OK this has happened so many times to myself and my friends and I want to know why...Why do guys who have been in a long term relationship with a girl he loved and then broke up with move on so so fast, like have another girl ready to take her place within a month...and in my own experience (and I am not saying I'm beautiful or an oil painting...) but why do they seem to move on to much less good looking women...I mean my ex and I have only recently broken up after a year and a half...i know we have a good laugh together, and get on well and have amazing sex and the girl he is replacing me with is not at all pretty...would be easier for me to accept if she was but she is really not...and I don't get it...why is this?
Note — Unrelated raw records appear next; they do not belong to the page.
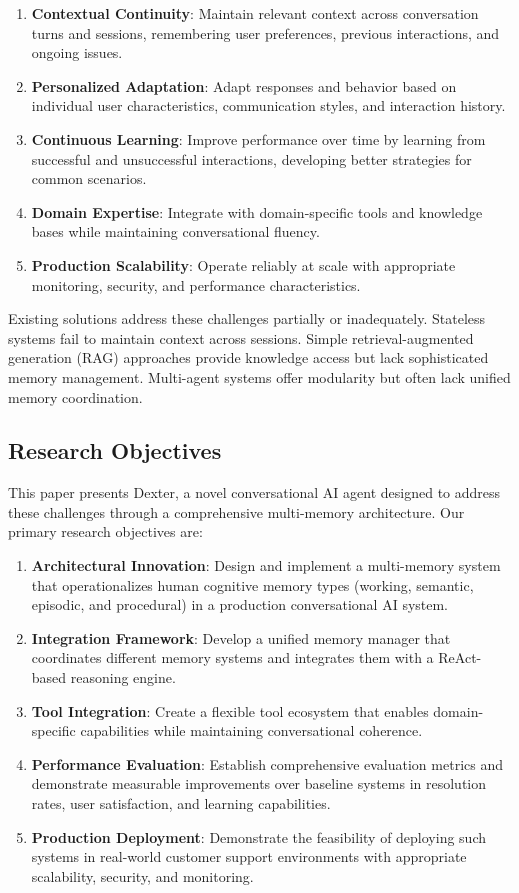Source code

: \documentclass[11pt]{article}
\begin{document}
\begin{enumerate}
\item \textbf{Contextual Continuity}: Maintain relevant context across conversation turns and sessions, remembering user preferences, previous interactions, and ongoing issues.
\item \textbf{Personalized Adaptation}: Adapt responses and behavior based on individual user characteristics, communication styles, and interaction history.
\item \textbf{Continuous Learning}: Improve performance over time by learning from successful and unsuccessful interactions, developing better strategies for common scenarios.
\item \textbf{Domain Expertise}: Integrate with domain-specific tools and knowledge bases while maintaining conversational fluency.
\item \textbf{Production Scalability}: Operate reliably at scale with appropriate monitoring, security, and performance characteristics.
\end{enumerate}

Existing solutions address these challenges partially or inadequately. Stateless systems fail to maintain context across sessions. Simple retrieval-augmented generation (RAG) approaches provide knowledge access but lack sophisticated memory management. Multi-agent systems offer modularity but often lack unified memory coordination.

\subsection{Research Objectives}

This paper presents Dexter, a novel conversational AI agent designed to address these challenges through a comprehensive multi-memory architecture. Our primary research objectives are:

\begin{enumerate}
\item \textbf{Architectural Innovation}: Design and implement a multi-memory system that operationalizes human cognitive memory types (working, semantic, episodic, and procedural) in a production conversational AI system.
\item \textbf{Integration Framework}: Develop a unified memory manager that coordinates different memory systems and integrates them with a ReAct-based reasoning engine.
\item \textbf{Tool Integration}: Create a flexible tool ecosystem that enables domain-specific capabilities while maintaining conversational coherence.
\item \textbf{Performance Evaluation}: Establish comprehensive evaluation metrics and demonstrate measurable improvements over baseline systems in resolution rates, user satisfaction, and learning capabilities.
\item \textbf{Production Deployment}: Demonstrate the feasibility of deploying such systems in real-world customer support environments with appropriate scalability, security, and monitoring.
\end{enumerate}
\end{document}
>like have another girl ready to take her place within a month...
I've never done this. Several of my ex-girlfriends have. Those are the ones I don't talk to anymore.
>why do they seem to move on to much less good looking women...
Wow, they did that too! I don't know what causes this behavior, but it's definitely not a guy/girl thing. My ex-gfs did the same rebound crap that your ex-bfs did.
My guess is they're just shallow, scared people so they're always forming a backup plan and leaving as soon as the going gets tough. The less-attractive backup is easier and less intimidating, so he/she makes an excellent rebound. That's just my best guess, so let me know if you can come up with a better explanation!
Most of the time the other woman was waiting for you to break up with him so she could quickly move in and take advantage of a good deal so to speak (Basically she is less attractive then you so she didn't get a chance to prove how much better a wife she would be because he was distracted by your beauty. Now that he is no longer caring about beauty she can come in) . I honestly found it funny when my dad's wife divorced him because he didn't have enough money. Three weeks the neighbor across the street is dating him and he is making three times what he made with his original wife. reaching 114 grand a year. The neighbor woman may be less attractive, but she is a way better partner.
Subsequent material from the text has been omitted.